→ **LISTED RECORDS**:
- Opening Delimiter -

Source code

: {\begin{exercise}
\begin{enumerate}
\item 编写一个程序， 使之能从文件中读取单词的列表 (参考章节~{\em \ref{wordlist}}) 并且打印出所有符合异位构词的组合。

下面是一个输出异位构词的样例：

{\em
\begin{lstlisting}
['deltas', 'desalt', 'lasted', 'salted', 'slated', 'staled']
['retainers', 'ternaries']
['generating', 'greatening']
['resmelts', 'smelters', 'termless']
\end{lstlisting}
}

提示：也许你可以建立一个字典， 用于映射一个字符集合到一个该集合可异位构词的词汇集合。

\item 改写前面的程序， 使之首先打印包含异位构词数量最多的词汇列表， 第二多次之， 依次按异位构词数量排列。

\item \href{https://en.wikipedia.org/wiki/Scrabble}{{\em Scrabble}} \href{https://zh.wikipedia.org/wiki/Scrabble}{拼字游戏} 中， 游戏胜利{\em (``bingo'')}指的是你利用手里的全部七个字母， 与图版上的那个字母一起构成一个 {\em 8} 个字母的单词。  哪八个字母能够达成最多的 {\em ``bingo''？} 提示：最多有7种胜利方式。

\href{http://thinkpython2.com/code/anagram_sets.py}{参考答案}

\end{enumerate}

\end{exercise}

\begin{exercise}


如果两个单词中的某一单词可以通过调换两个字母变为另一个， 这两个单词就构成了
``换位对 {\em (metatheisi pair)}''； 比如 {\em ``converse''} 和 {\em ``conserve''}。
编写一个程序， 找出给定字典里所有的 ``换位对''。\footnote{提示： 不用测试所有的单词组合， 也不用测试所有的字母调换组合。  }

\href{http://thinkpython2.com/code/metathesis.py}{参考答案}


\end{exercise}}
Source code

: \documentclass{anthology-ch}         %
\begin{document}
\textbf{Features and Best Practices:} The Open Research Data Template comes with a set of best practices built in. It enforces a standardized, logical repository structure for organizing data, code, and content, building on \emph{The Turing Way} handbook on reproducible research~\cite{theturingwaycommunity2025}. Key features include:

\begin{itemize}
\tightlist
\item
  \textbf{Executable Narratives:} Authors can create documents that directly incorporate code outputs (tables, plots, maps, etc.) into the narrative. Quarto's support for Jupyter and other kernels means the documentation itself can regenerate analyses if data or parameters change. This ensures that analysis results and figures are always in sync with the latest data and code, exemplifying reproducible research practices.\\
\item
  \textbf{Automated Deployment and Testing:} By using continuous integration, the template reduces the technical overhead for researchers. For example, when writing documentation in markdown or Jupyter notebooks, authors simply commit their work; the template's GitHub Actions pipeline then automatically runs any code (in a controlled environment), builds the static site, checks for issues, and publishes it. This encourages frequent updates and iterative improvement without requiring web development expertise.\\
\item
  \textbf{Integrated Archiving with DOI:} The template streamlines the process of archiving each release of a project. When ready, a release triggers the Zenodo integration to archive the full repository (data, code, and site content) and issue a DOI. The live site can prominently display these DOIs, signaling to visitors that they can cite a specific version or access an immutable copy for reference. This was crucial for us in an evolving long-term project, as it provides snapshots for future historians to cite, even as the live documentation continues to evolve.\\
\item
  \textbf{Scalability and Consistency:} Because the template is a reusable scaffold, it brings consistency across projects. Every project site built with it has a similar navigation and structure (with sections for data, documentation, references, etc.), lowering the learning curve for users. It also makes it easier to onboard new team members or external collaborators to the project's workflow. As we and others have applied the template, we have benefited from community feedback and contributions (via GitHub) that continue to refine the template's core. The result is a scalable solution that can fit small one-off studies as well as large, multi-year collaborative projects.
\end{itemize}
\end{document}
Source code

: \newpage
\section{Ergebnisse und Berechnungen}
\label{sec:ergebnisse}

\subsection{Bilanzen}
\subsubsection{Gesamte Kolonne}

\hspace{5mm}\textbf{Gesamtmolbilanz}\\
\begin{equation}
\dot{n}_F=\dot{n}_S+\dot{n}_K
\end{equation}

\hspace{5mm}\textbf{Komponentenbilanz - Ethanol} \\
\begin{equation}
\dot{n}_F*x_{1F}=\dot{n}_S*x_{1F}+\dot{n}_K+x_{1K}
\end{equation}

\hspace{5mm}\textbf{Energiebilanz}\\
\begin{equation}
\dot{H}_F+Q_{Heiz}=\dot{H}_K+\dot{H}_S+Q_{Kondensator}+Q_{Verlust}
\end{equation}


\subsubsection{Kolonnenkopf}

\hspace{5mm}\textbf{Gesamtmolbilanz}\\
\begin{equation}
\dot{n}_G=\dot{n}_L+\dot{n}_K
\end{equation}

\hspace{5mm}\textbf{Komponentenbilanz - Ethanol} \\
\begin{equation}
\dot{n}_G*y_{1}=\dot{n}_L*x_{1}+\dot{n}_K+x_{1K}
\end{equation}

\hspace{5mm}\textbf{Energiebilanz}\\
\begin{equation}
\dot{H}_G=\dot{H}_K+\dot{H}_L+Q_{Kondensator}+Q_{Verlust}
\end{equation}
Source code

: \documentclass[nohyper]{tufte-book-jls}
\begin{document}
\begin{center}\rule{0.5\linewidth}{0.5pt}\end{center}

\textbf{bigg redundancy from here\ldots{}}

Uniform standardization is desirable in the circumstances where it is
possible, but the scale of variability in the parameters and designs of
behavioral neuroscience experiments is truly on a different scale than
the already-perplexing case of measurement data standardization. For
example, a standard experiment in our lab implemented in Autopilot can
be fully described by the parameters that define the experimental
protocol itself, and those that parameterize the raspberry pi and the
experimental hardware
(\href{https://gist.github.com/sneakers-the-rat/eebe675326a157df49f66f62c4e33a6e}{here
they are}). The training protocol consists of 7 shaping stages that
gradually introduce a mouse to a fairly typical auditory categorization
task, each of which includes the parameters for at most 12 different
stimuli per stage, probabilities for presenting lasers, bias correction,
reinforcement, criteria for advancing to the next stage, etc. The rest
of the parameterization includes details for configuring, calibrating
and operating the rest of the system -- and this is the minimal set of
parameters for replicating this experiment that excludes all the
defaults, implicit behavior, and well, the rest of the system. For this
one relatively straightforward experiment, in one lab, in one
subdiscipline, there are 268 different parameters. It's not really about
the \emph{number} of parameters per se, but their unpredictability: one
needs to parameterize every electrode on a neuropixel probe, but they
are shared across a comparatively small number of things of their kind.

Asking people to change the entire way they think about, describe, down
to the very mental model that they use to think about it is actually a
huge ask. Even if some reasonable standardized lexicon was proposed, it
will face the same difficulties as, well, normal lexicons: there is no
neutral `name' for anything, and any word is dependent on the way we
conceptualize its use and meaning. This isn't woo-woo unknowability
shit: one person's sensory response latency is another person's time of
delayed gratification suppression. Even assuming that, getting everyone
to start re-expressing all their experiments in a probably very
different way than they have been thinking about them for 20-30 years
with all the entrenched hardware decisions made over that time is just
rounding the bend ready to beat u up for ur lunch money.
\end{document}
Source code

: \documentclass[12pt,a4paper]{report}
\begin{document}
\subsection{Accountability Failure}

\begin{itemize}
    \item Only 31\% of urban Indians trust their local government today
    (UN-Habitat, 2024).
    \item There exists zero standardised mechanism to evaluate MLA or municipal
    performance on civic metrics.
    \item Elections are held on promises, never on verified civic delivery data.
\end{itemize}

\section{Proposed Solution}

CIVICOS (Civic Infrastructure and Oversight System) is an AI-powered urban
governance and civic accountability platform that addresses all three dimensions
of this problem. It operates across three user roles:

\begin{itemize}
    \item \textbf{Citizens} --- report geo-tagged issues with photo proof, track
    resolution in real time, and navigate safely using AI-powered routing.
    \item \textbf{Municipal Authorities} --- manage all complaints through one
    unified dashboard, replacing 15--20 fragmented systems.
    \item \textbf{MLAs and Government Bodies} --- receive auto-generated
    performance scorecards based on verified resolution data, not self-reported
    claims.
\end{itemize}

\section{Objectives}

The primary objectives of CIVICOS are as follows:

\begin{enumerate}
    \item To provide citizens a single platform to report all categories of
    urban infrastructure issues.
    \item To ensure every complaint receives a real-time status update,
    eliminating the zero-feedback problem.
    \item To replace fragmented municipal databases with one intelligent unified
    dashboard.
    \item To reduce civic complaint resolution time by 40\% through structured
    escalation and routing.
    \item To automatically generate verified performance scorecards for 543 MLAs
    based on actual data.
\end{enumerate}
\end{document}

- Closing Delimiter -

→ **EXERCISE DIRECTIONS**: Scan the listing above, and wherever a line holds the word "verified", copy it.

→ **TASK RESPONSE**:
    \item Elections are held on promises, never on verified civic delivery data.
    performance scorecards based on verified resolution data, not self-reported
    \item To automatically generate verified performance scorecards for 543 MLAs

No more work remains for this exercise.